She heaved a huge sigh. ‘Gary! Customer needs the Wi-Fi codes!’ she called over her shoulder.

I settled on to the sofa, which turned out to be an elongated footstool without a back — of course it was, a back would have provided comfort — and ate the sandwich I had brought and fiddled on my laptop with Gary’s Wi-Fi codes.

And after two hours, the pretty girl sauntered over and said, ‘I need to talk to you about your car. There’s like, all this what needs putting right before it’ll pass its MOT.’

And she shoved at me a wad of papers covered in mechanical faults from smearing wipers to leaking gaskets and drop links that were suffering from ‘excessive movement’, at the end of which was a total column that said £848.

Let’s be clear. You could rebuild a 2004 Fiat Panda for less than that.

‘I want to see the mechanic,’ I told her.

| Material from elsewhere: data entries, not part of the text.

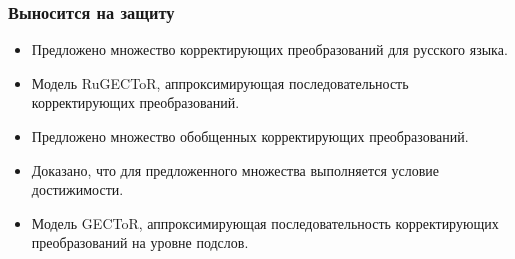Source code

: \documentclass[10pt]{beamer}
\begin{document}
\begin{frame}
\frametitle{Выносится на защиту}

\begin{itemize}
\item Предложено множество корректирующих преобразований для русского языка.
\item Модель RuGECToR, аппроксимирующая последовательность корректирующих преобразований.
\item Предложено множество обобщенных корректирующих преобразований.
\item Доказано, что для предложенного множества выполняется условие достижимости.
\item Модель GECToR, аппроксимирующая последовательность корректирующих преобразований на уровне подслов.
\end{itemize}


\end{frame}
\end{document}
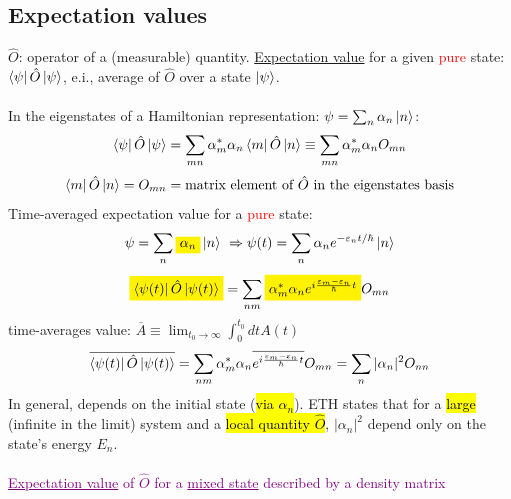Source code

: \documentclass[10pt]{article}
\begin{document}
\subsection{Expectation values}
$\hat O$: operator of a (measurable) quantity. \ul{Expectation value} for a given \textcolor{red}{pure} state: $\bra{\psi}\hat O \ket{\psi}$, e.i., average of $\hat O$ over a state $\ket{\psi}$.\\ \\
\noindent In the eigenstates of a Hamiltonian representation: $\psi = \sum_n \alpha_n \ket{n}$:
$$
\bra{\psi}\hat O \ket{\psi} = \sum_{mn} \alpha_m^\ast \alpha_n \bra{m}\hat O \ket{n} \equiv \sum_{mn} \alpha_m^\ast \alpha_n O_{mn}
$$
$$
\bra{m}\hat O \ket{n} = O_{mn} = \text{matrix element of $\hat O$ in the eigenstates basis}
$$
Time-averaged expectation value for a \textcolor{red}{pure} state:
$$
\psi = \sum_n \colorbox{yellow}{$\alpha_n$} \ket{n} \ \Rightarrow \psi(t) = \sum_n \alpha_n e^{-\varepsilon_n t/\hbar}\ket{n}
$$
$$
\colorbox{yellow}{$\bra{\psi(t)}\hat O \ket{\psi(t)}$} = \sum_{nm} \colorbox{yellow}{$\alpha_m^\ast \alpha_n e^{i\frac{\varepsilon_m - \varepsilon_n}{\hbar}t}$} O_{mn}
$$
time-averages value: $\overline A \equiv \lim_{t_0 \to \infty} \int_0^{t_0} dt A(t)$
$$
\overline{\bra{\psi(t)}\hat O \ket{\psi(t)}} = \sum_{nm}\alpha_m^\ast \alpha_n \overline{e^{i\frac{\varepsilon_m - \varepsilon_n}{\hbar}t}}O_{mn} = \sum_n |\alpha_n|^2 O_{nn}
$$
In general, depends on the initial state (\hl{via $\alpha_n$}). ETH states that for a \hl{large} (infinite in the limit) system and a \hl{local quantity $\hat O$}, $|\alpha_n|^2$ depend only on the state's energy $E_n$. \\ \\

\textcolor{purple}{\ul{Expectation value} of $\hat O$ for a \ul{mixed state} described by a density matrix}\\ \\
\end{document}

She stormed off and a few minutes later a larger, older, frumpier woman appeared who looked like she might have to be nice to me and handed me a list of minor improvements that came to £113.

‘That’s what it needs to get through its MOT,’ she said, sheepishly.

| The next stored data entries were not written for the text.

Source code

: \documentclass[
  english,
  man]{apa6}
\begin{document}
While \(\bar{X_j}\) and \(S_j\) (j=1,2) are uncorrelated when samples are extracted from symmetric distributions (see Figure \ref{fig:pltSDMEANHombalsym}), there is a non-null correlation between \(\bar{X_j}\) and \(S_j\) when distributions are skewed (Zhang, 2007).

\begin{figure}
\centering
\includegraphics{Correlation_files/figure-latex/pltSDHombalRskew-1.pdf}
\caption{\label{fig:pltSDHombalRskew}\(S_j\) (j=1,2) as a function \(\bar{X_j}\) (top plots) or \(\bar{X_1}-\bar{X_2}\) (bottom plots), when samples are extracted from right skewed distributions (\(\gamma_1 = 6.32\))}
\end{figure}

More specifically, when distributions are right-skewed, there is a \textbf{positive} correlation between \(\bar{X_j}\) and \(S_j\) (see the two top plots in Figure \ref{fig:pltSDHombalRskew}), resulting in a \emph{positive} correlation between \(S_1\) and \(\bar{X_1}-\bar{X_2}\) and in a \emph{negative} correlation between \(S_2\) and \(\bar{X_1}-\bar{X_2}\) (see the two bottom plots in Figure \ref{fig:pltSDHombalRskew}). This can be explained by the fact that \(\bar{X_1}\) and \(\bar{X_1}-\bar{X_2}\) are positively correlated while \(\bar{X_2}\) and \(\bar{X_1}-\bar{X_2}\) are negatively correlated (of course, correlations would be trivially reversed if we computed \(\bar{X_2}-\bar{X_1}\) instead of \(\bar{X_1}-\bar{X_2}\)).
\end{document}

‘Fine, then just do those bits,’ I said.

Later, as I stood at the counter with my final bill, I realised they had charged me for the MOT even though I had an advert from my local paper promising a free one.

‘No,’ the pretty girl said,’ we’re not doing that no more.’

‘Yes, you are,’ I said, preparing to slap her round the face. ‘You’re advertising it, so you’re doing it. Or you’re breaking the law.

‘And by the way,’ I said to the back of her head, as she flirted with Gary, who was being played for a fool in his sweaty white shirt and black polyester trousers, ‘your friend’s little Wi-Fi doesn’t work either.’